> **Record excerpts**:
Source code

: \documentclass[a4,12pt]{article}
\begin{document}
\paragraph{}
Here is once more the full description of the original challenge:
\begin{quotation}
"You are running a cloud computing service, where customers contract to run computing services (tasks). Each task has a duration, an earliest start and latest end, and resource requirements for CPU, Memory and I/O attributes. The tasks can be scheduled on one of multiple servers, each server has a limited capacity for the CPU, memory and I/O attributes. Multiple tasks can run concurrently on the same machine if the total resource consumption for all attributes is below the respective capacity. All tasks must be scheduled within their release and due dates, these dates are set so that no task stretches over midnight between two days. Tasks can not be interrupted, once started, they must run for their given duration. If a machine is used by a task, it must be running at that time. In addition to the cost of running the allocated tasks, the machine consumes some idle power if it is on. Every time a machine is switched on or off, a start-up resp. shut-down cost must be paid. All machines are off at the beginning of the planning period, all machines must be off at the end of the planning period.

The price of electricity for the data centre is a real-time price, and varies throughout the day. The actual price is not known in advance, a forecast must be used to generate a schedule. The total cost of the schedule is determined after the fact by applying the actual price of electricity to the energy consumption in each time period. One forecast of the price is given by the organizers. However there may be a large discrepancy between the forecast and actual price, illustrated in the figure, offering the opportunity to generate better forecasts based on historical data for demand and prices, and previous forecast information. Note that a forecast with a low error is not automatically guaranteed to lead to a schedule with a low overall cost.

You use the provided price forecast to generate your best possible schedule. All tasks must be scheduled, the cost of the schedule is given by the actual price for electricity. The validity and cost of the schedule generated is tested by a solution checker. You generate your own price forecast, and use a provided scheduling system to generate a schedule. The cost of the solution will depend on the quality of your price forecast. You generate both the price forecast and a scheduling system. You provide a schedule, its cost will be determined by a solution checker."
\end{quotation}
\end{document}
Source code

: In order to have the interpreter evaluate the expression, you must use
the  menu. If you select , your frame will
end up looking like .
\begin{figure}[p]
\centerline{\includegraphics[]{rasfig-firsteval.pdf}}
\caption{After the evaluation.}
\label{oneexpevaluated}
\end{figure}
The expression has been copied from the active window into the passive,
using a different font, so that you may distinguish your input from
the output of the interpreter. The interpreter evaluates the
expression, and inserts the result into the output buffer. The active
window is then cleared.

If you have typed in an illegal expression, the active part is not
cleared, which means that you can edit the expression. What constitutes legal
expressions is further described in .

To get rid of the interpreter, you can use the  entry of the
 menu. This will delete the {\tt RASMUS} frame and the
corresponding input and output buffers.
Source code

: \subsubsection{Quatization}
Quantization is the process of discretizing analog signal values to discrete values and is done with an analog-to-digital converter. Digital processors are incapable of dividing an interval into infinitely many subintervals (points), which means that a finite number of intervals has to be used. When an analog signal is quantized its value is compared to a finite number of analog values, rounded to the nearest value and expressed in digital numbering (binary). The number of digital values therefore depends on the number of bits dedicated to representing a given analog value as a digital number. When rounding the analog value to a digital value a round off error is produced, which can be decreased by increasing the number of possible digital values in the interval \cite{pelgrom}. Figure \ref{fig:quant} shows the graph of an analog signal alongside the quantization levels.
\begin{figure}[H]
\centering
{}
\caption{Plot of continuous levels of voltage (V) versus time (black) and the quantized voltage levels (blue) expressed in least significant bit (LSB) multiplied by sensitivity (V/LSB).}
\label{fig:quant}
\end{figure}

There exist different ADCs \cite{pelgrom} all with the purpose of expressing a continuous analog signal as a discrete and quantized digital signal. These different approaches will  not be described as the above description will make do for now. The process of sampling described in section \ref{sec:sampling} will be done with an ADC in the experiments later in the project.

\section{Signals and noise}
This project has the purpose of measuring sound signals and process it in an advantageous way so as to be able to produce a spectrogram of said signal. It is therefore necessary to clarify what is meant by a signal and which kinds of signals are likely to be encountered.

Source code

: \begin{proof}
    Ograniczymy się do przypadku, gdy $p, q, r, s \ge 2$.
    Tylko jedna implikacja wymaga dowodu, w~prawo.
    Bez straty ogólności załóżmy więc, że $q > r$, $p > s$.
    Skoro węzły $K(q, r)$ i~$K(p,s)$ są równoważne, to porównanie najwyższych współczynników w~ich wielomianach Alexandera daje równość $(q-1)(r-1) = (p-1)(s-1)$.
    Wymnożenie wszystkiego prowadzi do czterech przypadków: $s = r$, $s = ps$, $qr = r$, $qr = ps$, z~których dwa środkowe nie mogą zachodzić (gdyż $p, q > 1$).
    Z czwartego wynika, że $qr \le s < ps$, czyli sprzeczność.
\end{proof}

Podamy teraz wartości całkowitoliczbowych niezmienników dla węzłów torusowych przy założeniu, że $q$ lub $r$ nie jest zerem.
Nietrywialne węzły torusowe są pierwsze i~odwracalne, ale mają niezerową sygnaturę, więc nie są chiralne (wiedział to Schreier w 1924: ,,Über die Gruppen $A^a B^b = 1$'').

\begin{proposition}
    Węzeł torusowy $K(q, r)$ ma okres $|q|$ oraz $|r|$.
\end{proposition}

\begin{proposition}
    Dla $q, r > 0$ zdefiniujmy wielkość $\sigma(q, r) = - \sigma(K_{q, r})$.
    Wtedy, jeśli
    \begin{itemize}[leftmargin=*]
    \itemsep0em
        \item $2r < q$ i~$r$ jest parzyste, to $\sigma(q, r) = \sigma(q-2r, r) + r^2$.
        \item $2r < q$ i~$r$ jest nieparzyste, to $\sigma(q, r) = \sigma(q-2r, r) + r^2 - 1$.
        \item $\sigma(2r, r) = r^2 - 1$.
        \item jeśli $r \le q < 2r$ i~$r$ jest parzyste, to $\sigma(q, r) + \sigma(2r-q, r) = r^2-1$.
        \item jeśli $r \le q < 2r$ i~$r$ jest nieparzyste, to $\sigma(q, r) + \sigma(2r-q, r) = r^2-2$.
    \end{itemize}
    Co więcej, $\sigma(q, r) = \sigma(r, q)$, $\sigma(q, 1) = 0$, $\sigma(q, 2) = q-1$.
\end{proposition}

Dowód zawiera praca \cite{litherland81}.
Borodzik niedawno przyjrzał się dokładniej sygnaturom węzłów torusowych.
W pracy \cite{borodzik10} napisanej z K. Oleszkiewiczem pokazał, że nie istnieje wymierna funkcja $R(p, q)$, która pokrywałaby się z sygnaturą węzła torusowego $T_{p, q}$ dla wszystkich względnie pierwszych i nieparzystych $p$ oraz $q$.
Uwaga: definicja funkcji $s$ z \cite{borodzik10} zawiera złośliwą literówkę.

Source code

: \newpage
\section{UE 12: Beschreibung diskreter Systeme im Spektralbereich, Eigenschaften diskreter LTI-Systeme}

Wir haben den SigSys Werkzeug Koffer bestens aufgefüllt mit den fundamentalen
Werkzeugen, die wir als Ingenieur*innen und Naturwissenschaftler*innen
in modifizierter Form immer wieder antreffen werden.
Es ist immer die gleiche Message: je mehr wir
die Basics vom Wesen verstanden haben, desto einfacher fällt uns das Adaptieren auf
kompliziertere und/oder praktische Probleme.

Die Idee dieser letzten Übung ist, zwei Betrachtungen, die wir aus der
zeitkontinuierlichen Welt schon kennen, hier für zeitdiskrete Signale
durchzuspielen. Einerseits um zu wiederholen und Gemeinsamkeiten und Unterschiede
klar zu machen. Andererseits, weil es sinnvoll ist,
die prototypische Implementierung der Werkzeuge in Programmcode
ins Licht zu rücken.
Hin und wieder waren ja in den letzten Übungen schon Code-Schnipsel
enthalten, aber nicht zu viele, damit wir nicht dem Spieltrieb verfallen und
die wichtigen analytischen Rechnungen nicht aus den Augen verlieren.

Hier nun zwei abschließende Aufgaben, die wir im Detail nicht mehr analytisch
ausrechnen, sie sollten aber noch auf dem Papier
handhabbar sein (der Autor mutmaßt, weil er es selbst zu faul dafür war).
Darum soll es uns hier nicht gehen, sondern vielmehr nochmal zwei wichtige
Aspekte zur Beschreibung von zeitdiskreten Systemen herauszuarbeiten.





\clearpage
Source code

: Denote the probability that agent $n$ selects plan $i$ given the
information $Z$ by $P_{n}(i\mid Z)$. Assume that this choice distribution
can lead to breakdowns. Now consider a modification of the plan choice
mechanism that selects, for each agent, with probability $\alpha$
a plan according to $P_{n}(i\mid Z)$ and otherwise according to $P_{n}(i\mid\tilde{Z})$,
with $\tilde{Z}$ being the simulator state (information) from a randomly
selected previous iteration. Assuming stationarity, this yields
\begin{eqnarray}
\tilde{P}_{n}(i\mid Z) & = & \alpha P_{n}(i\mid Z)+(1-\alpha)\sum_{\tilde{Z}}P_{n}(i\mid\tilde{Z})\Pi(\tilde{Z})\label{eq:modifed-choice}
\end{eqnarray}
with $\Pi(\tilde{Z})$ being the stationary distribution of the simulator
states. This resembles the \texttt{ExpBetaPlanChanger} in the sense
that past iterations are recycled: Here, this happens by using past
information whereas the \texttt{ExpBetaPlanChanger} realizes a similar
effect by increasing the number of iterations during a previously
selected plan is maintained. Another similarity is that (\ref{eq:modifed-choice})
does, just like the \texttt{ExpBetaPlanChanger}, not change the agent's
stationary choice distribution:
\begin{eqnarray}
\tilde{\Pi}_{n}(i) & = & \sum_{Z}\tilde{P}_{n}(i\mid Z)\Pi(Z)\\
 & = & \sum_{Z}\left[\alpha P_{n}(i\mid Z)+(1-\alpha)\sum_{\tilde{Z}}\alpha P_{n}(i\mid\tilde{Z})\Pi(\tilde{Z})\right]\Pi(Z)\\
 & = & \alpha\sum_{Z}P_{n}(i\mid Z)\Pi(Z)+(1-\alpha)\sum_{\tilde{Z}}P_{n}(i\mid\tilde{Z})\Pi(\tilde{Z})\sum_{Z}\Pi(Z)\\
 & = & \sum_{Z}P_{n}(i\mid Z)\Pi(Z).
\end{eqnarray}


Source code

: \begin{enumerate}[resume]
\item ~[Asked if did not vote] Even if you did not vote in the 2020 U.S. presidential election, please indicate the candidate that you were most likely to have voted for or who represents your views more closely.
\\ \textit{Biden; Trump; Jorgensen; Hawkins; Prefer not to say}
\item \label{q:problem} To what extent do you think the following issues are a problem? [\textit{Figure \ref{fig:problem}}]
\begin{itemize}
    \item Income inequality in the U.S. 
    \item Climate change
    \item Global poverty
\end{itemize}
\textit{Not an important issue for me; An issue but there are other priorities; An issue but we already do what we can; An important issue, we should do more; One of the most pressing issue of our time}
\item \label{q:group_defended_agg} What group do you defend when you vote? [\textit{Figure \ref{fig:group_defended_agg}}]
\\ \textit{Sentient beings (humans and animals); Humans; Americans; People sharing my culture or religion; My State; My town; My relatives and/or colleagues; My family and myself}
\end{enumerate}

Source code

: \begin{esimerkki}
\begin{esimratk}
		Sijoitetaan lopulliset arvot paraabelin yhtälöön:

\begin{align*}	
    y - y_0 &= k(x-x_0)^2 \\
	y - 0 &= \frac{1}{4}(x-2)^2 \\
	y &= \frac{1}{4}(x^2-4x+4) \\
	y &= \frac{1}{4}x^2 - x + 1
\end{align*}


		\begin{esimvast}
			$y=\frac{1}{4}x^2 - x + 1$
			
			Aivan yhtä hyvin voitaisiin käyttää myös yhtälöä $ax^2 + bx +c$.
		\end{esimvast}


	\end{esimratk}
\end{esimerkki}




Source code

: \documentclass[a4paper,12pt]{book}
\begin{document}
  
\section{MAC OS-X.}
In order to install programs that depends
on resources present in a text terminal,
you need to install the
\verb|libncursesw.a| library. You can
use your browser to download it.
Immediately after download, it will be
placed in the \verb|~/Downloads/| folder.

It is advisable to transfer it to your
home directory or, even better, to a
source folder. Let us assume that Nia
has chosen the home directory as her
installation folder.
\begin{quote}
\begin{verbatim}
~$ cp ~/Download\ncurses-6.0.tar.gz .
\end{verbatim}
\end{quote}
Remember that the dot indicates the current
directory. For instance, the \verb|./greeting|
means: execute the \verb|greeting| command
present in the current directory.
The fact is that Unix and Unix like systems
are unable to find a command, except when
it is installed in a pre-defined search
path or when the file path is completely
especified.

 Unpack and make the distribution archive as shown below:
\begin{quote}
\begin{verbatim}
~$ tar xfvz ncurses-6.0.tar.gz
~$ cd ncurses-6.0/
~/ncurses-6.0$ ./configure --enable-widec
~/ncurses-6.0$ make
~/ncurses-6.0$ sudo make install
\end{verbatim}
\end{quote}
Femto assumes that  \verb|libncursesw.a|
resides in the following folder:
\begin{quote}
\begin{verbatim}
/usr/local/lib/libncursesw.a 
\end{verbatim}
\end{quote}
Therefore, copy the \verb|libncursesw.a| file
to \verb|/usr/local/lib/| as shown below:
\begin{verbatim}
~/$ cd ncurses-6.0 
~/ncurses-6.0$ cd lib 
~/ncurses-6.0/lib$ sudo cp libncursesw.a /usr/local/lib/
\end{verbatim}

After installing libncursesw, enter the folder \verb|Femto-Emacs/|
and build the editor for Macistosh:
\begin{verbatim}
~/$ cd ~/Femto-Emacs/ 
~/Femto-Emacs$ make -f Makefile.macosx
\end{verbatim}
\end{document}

> **Brief**: From the entries above, extract only the lines running from the one containing "ausrechnen, sie sollten" through the one containing "can lead to", inclusive.

> **Exercise response**:
ausrechnen, sie sollten aber noch auf dem Papier
handhabbar sein (der Autor mutmaßt, weil er es selbst zu faul dafür war).
Darum soll es uns hier nicht gehen, sondern vielmehr nochmal zwei wichtige
Aspekte zur Beschreibung von zeitdiskreten Systemen herauszuarbeiten.





\clearpage
Source code

: Denote the probability that agent $n$ selects plan $i$ given the
information $Z$ by $P_{n}(i\mid Z)$. Assume that this choice distribution
can lead to breakdowns. Now consider a modification of the plan choice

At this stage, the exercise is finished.